Boussaâda gagne la bataille du statut territorial
Bedoui ne les quittera pas sans leur annoncer «au nom du gouvernement» que Boussaada est devenue wilaya déléguée. Il leur promet qu'il reviendra «avant la fin de 2017, -moi ou quelqu'un d'autre- pour installer le wali délégué». En tête, le changement ou remaniement du gouvernement qui devrait intervenir au lendemain des élections. C'est au titre du programme de réorganisation territoriale arrêté par le président de la République lors d'un Conseil des ministres de 2015, que cette daïra devient wilaya déléguée tout autant que d'autres situées dans les Hauts-Plateaux. Boussaâda vient ainsi de gagner une âpre bataille de «reconnaissance» et même de «réhabilitation» dans ses droits de ville ancestrale qui possède d'importants trésors géographiques, historiques et culturels. Elle s'est toujours sentie frustrée tant qu'elle était sous la coupe de M'Sila. Elle se targue même d'être la terre d'origine du «Zviti» ce plat à base de miettes de kesra, épicé et pimenté. «Boussaada est une wilaya déléguée et deviendra dès que possible une wilaya à part entière», rassure Bedoui. II indiquera qu'il a donné des instructions fermes pour ne plus permettre l'exploitation illégale de ses sablières. Il visitera l'entreprise «Faïenceries Algériennes » dont le propriétaire n'est autre que Khieridine Zetchi, nouveau patron de la FAF, «absent en raison des impératifs de ses nouvelles missions», nous dit-on. «Il n'a pas eu un sou de l'Etat, il a tout fait tout seul», affirment ses compatriotes de la région de Bordj Bou-Arréridj dont il est natif.

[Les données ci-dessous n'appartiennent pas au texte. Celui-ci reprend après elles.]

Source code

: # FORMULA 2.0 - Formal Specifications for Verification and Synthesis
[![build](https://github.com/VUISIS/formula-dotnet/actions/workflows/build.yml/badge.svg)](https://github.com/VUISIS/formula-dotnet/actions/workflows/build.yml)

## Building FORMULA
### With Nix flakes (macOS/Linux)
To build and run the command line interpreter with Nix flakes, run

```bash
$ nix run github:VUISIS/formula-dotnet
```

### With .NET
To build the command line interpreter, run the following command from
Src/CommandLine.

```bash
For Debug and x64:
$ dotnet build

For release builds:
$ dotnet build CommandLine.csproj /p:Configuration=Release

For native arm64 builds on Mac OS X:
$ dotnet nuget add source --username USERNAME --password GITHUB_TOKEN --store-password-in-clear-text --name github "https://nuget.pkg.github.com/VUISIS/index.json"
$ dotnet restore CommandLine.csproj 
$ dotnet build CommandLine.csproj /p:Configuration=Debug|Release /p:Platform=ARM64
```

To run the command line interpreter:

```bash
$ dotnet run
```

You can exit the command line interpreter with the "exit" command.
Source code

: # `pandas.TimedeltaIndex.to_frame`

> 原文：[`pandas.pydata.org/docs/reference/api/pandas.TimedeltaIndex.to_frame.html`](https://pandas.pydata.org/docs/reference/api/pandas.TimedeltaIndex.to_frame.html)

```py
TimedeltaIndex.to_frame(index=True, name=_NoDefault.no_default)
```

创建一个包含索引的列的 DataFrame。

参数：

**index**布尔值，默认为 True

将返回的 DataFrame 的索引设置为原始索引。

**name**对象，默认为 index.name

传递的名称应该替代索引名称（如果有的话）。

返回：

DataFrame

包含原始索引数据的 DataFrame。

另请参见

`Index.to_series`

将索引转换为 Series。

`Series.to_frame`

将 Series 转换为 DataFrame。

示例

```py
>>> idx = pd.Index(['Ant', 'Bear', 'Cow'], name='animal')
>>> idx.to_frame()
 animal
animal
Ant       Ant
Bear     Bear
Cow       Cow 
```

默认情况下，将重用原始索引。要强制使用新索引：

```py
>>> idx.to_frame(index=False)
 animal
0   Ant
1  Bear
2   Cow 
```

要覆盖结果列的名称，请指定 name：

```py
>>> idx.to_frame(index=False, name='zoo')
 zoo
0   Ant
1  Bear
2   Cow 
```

Pendant le déjeuner de fin de visite, le protocole du wali entre dans la salle en gesticulant. «Arrêtez ! Attendez que le ministre se mette à table !», ordonnait-il à ceux qui avaient commencé à piquer dans les assiettes de salade. La veille, il avait eu une féroce prise de bec avec les journalistes auxquels il avait présenté ses plates excuses. Des têtes de hauts responsables se sont renfrognées. De sévères sanctions allaient tomber. Connu comme un loup blanc à M'Sila, ce «kloufi» en chef a en fin de compte réussi à attendrir les journalistes qui, pourtant, quelques heures avant, lui en voulaient à mort. «Les gens l'apprécient pour sa bonté de cœur et son énergie dans le travail, il est juste nerveux», disent les M'Siliens.
Une belle poignée de main, un large sourire, des assurances, des promesses, en présence de Hadj Mokdad, le wali de M'Sila, la visite de travail s'achève après que le ministre a répondu à de nombreuses questions des journalistes venus assister à la conférence de presse qu'il a animée au siège de la daïra de M'Sila.